From Stale Batch Jobs to Real-time Pipelines
Why Netflix had to rebuild recommendations from the ground up — and how the architecture evolved.
The Stale Recommendation Problem
Netflix's original recommendation system ran batch jobs nightly. A user who watches three horror movies at 10 PM is still seeing comedy suggestions the next morning — because the batch job already ran. At 2.3 million events per second, waiting 24 hours means serving millions of stale, irrelevant recommendations.
Apache Kafka: The Event Backbone
Kafka is not a message queue — it's a distributed commit log. Every click, play, pause, seek, and trailer view becomes a durably-stored event in a partitioned topic. Producers write to topics with idempotent exactly-once semantics. Consumer groups allow multiple independent services to process the same stream at their own pace without coordination.

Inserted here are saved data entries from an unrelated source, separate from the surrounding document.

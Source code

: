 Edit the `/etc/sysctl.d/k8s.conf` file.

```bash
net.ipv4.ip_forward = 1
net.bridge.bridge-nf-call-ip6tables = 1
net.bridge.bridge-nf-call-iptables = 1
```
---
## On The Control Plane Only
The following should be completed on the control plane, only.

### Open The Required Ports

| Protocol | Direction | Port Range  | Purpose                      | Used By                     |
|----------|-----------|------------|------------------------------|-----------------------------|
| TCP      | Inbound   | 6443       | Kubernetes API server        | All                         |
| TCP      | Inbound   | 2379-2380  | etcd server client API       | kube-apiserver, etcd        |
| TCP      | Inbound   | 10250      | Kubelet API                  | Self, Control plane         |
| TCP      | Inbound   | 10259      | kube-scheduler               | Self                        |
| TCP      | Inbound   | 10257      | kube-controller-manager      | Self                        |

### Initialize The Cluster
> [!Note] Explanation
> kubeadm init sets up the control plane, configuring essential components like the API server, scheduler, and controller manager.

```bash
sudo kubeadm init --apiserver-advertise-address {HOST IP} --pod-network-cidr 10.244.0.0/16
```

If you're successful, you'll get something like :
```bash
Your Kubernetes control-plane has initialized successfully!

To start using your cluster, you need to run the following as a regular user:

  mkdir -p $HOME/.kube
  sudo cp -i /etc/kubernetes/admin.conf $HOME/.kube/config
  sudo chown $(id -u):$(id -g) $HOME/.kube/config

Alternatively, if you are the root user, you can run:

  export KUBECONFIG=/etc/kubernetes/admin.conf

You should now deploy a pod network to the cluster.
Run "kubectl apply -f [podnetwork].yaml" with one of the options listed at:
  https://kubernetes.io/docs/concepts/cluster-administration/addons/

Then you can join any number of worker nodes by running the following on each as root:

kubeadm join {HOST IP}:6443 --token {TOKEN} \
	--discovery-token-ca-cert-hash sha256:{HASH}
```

Apache Flink: Stateful Stream Processing
Flink consumes from Kafka and maintains stateful user preference profiles using session windows — groups of activity with a 30-minute idle gap. If you watch three movies in one evening, Flink sees that as one session and aggregates all signals together. Out-of-order events (mobile network delays) are handled with a 5-second watermark.
Hybrid Collaborative Filtering
Collaborative filtering (ALS) decomposes the user-item interaction matrix R ≈ U × V^T into k=128 latent factors that capture hidden taste dimensions — "likes complex narratives," "prefers fast-paced action," etc. The cold-start problem (new content with no views) is solved by blending: content-based filtering for cold items (<100 views), ALS for warm items (>100 views), with a weight that shifts continuously as view count grows.
Serving at Scale with Redis + FastAPI
Updated user feature vectors flow from Flink into Redis as 512-byte binary blobs (float32 × 128 dims). At serve time, the FastAPI recommendation service fetches the vector in under 1ms and computes dot products against all item factors loaded in memory. The entire recommendation cycle — from Kafka event to cached Redis update to API response — completes in under 50ms end-to-end.
The Outcome: Real Numbers
Switching from nightly batch to real-time streaming didn't just reduce latency — it demonstrably changed user behavior. The system now adapts to each viewing session as it happens, serving recommendations that reflect what users are in the mood for right now, not yesterday.